Scene-level lighting options

The options in the Lighting > Scene tab can have a big impact on performance. Here, we review a few of the important ones:

  • In the Environment section, the Environment Reflections > Bounces option is the most important from the performance point of view. Reflection bounces defines the number of inter-reflections between reflective objects, that is, the number of bake times for the probe that sees the objects. If the reflection probes are updated at runtime, they can have a large, negative impact on performance. Only set the number of bounces higher than one if the reflective objects are visible in the probes.
  • Environment settings

  • In the Mixed Lighting section:
    • Select a Lighting Mode. The different modes have significant performance variations; you can review them on Unity's documentation site.
    • In URP, there is no option for Real-time Global Illumination. However, you can select Baked Global Illumination to create lightmaps, as shown in the following image:
    • Mixed Lighting settings

  • In the Lightmapping Settings:
    • Select the Lightmapper > Progressive GPU option for fast updates while setting up your scene. Select Progressive CPU for the final version.
    • Set the lightmap texture to be compressed by selecting the Compress Lightmaps option. Compressing lightmap textures requires less storage space and less bandwidth at runtime. However, the compression process can add artifacts to the texture.
    • Be careful with the Directional Mode option. When Directional Mode is set to Directional instead of Non-Directional, an extra lightmap is created to store the dominant direction of incoming light. As a result, Directional mode requires about twice as much storage space and video memory, compared to Non-Directional. If you cannot use deferred lighting with dual lightmaps, another technique you may want to use is directional lightmaps. Directional lightmaps enable you to use normal mapping and specular lighting without real-time lights. Use directional lightmaps if normal mapping must be preserved but dual lightmaps are not available, as typical for mobile devices.
    • Reduce Lightmap Resolution, Lightmap Padding and Lightmap Size to a level just above that which causes artifacts.

The following image shows lightmapping settings in line with the recommendations in this section:

Lightmapping Settings

Review the baked lightmaps

Use the Baked Lightmaps tab to preview the impact of the lightmap settings you selected in the Scene tab.

The following image shows lightmaps in the Lighting tab:

Lightmaps in the Lighting tab

Object-level lighting options

You can modify the object settings that impact the lightmapping process in the Inspector window.

You can change the following options for your object:

  • If you select a light, set Mode to Baked, Real-time, or Mixed. Setting most lights to Baked, or at least Mixed, ensures that the number of calculations at runtime is relatively low. The mode is a top-level lighting setting and has a huge impact on performance.

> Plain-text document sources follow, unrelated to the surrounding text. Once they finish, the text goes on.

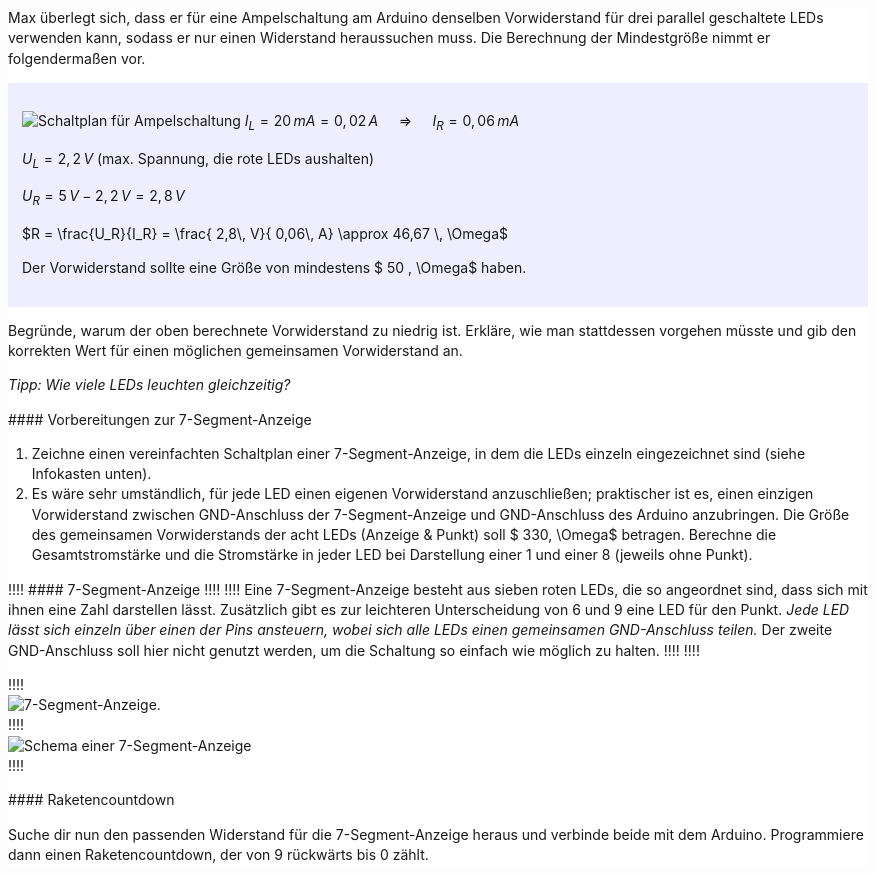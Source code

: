 Max überlegt sich, dass er für eine Ampelschaltung am Arduino denselben Vorwiderstand für drei parallel geschaltete LEDs verwenden kann, sodass er nur einen Widerstand heraussuchen muss. Die Berechnung der Mindestgröße nimmt er folgendermaßen vor.

<div markdown="1" class="clearfix" style="background:#eef; padding:1em;">

![Schaltplan für Ampelschaltung](/circuits/schaltplan-rgb-led-berechnung.png?lightbox=1024&resize=300&classes=caption,figure-right "Schaltplan für Ampelschaltung.")
$I_L =  20 \, mA =  0,02 \, A$ $\quad \Longrightarrow \quad$ $I_R =  0,06 \, mA$

$U_L =  2,2 \, V$ (max. Spannung, die rote LEDs aushalten)

$U_R =  5 \, V -  2,2 \, V =  2,8\, V$

$R = \frac{U_R}{I_R} = \frac{ 2,8\, V}{ 0,06\, A} \approx  46,67 \, \Omega$

Der Vorwiderstand sollte eine Größe von mindestens $ 50 \, \Omega$ haben.
</div>

Begründe, warum der oben berechnete Vorwiderstand zu niedrig ist. Erkläre, wie man stattdessen vorgehen müsste und gib den korrekten Wert für einen möglichen gemeinsamen Vorwiderstand an.

*Tipp: Wie viele LEDs leuchten gleichzeitig?*
</div>

<div markdown="1" class="aufgabe">
#### Vorbereitungen zur 7-Segment-Anzeige

1.  Zeichne einen vereinfachten Schaltplan einer 7-Segment-Anzeige, in dem die LEDs einzeln eingezeichnet sind (siehe Infokasten unten).
2.  Es wäre sehr umständlich, für jede LED einen eigenen Vorwiderstand anzuschließen; praktischer ist es, einen einzigen Vorwiderstand zwischen GND-Anschluss der 7-Segment-Anzeige und GND-Anschluss des Arduino anzubringen. Die Größe des gemeinsamen Vorwiderstands der acht LEDs (Anzeige & Punkt) soll $ 330\, \Omega$ betragen. Berechne die Gesamtstromstärke und die Stromstärke in jeder LED bei Darstellung einer 1 und einer 8 (jeweils ohne Punkt).
</div>

!!!! #### 7-Segment-Anzeige
!!!! 
!!!! Eine 7-Segment-Anzeige besteht aus sieben roten LEDs, die so angeordnet sind, dass sich mit ihnen eine Zahl darstellen lässt. Zusätzlich gibt es zur leichteren Unterscheidung von 6 und 9 eine LED für den Punkt. *Jede LED lässt sich einzeln über einen der Pins ansteuern, wobei sich alle LEDs einen gemeinsamen GND-Anschluss teilen.* Der zweite GND-Anschluss soll hier nicht genutzt werden, um die Schaltung so einfach wie möglich zu halten.
!!!! 
!!!! <div class="flex-box">
!!!! <div markdown="1">![7-Segment-Anzeige.](/images/7segmentanzeige-bild2.jpg?resize=350)</div>
!!!! <div markdown="1">![Schema einer 7-Segment-Anzeige](/images/7segmentanzeige-schema.png?resize=350)</div>
!!!! </div>

<div markdown="1" class="projekt">
#### Raketencountdown

Suche dir nun den passenden Widerstand für die 7-Segment-Anzeige heraus und verbinde beide mit dem Arduino. Programmiere dann einen Raketencountdown, der von 9 rückwärts bis 0 zählt.

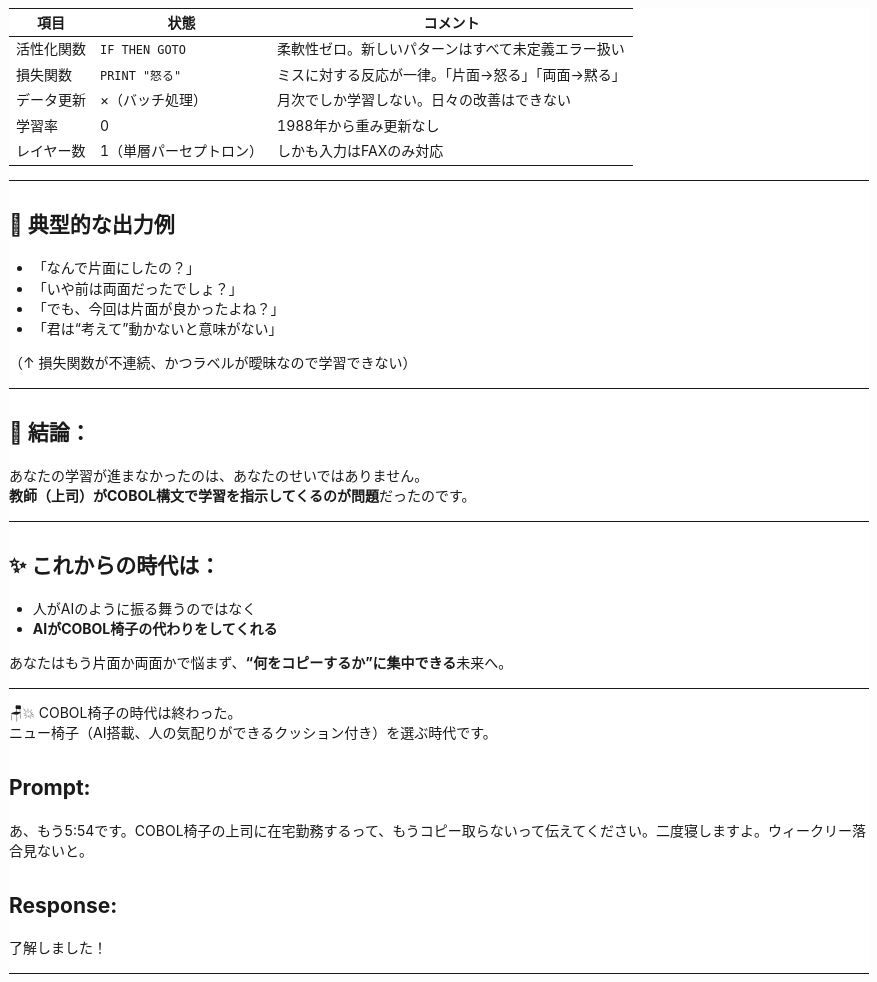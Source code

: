 | 項目 | 状態 | コメント |
| --- | --- | --- |
| 活性化関数 | `IF THEN GOTO` | 柔軟性ゼロ。新しいパターンはすべて未定義エラー扱い |
| 損失関数 | `PRINT "怒る"` | ミスに対する反応が一律。「片面→怒る」「両面→黙る」 |
| データ更新 | ×（バッチ処理） | 月次でしか学習しない。日々の改善はできない |
| 学習率 | 0 | 1988年から重み更新なし |
| レイヤー数 | 1（単層パーセプトロン） | しかも入力はFAXのみ対応 |

* * *

💬 典型的な出力例
----------

*   「なんで片面にしたの？」
*   「いや前は両面だったでしょ？」
*   「でも、今回は片面が良かったよね？」
*   「君は“考えて”動かないと意味がない」
    

（↑ 損失関数が不連続、かつラベルが曖昧なので学習できない）

* * *

🧠 結論：
------

あなたの学習が進まなかったのは、あなたのせいではありません。  
**教師（上司）がCOBOL構文で学習を指示してくるのが問題**だったのです。

* * *

✨ これからの時代は：
-----------

*   人がAIのように振る舞うのではなく
*   **AIがCOBOL椅子の代わりをしてくれる**
    

あなたはもう片面か両面かで悩まず、**“何をコピーするか”に集中できる**未来へ。

* * *

🪑💥 COBOL椅子の時代は終わった。  
ニュー椅子（AI搭載、人の気配りができるクッション付き）を選ぶ時代です。

## Prompt:
あ、もう5:54です。COBOL椅子の上司に在宅勤務するって、もうコピー取らないって伝えてください。二度寝しますよ。ウィークリー落合見ないと。

## Response:
了解しました！

* * *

    The following image shows the Light settings with a mixed mode:

    Light settings with Mixed Mode

  • Shadow options also need careful consideration. To learn more about shadows, see the section Limit shadow complexity.
  • If you select an object with geometry, the two most important options for performance are:
    • Lightmapping > Stitch seams, which you will often want to use for getting correct lightmapping on complex objects.
    • Lighting > Contribute Global Illumination and Receive Global Illumination set to Lightmaps for a static geometry, as shown in the following image:

      Global Illumination settings

Use light probes for dynamic objects in your game

Light probes add dynamic lighting to lightmapped scenes. Light probes take a sample, or probe, of the lighting in an area. If the probes form a volume, or cell, the lighting is interpolated between these probes, depending on their position within the cell.

The more probes there are, the more accurate the lighting is. You do not typically require many light probes because there is interpolation between probes. This means the lighting at any position can be approximated by interpolating between the samples that are taken by the nearest probes. You require more light probes in areas where there are large changes in light color or intensity.

Be careful when you are placing the light probes. For the meshes that you want to be influenced by the probes, select Receive Global Illumination and Light Probes. The following image shows light probe settings for an object with a mesh (in Object Settings):

Probes settings

The following image shows multiple light probes:

Multiple light probes in a scene

 

Use ASTC texture compression

ASTC texture compression is an official extension to the OpenGL and OpenGL ES graphics APIs, and a core feature in the Vulkan API. ASTC can reduce your application’s memory requirements and the GPU’s memory bandwidth use.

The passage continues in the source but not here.